**Provided entries:**
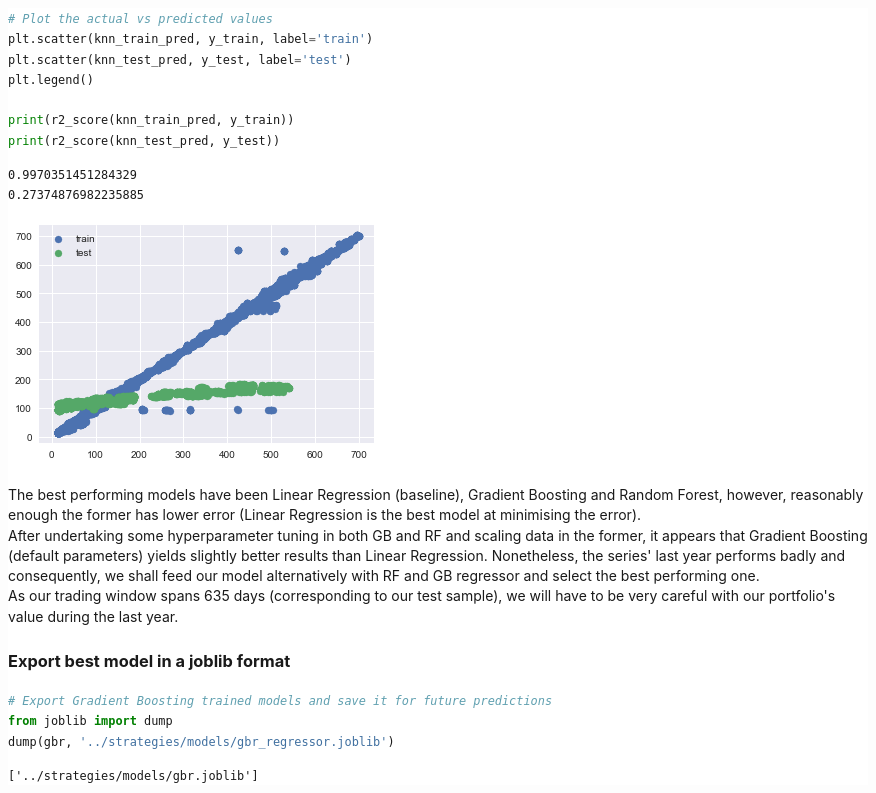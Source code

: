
 ```python
# Plot the actual vs predicted values
plt.scatter(knn_train_pred, y_train, label='train')
plt.scatter(knn_test_pred, y_test, label='test')
plt.legend()

print(r2_score(knn_train_pred, y_train))
print(r2_score(knn_test_pred, y_test))

```

    0.9970351451284329
    0.27374876982235885



![png](03_ml_strategy_files/03_ml_strategy_78_1.png)


The best performing models have been Linear Regression (baseline), Gradient Boosting and Random Forest, however, reasonably enough the former has lower error (Linear Regression is the best model at minimising the error).<br>
After undertaking some hyperparameter tuning in both GB and RF and scaling data in the former, it appears that Gradient Boosting (default parameters) yields slightly better results than Linear Regression. Nonetheless, the series' last year performs badly and consequently, we shall feed our model alternatively with RF and GB regressor and select the best performing one.<br>
As our trading window spans 635 days (corresponding to our test sample), we will have to be very careful with our portfolio's value during the last year.

### Export best model in a joblib format


```python
# Export Gradient Boosting trained models and save it for future predictions
from joblib import dump
dump(gbr, '../strategies/models/gbr_regressor.joblib')
```




    ['../strategies/models/gbr.joblib']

**Aim of the task:** Could you restate word for word the lines above from the one containing "0.9970351451284329" through the one containing "After undertaking some", both included, and nothing else?

**Result:**
    0.9970351451284329
    0.27374876982235885



![png](03_ml_strategy_files/03_ml_strategy_78_1.png)


The best performing models have been Linear Regression (baseline), Gradient Boosting and Random Forest, however, reasonably enough the former has lower error (Linear Regression is the best model at minimising the error).<br>
After undertaking some hyperparameter tuning in both GB and RF and scaling data in the former, it appears that Gradient Boosting (default parameters) yields slightly better results than Linear Regression. Nonetheless, the series' last year performs badly and consequently, we shall feed our model alternatively with RF and GB regressor and select the best performing one.<br>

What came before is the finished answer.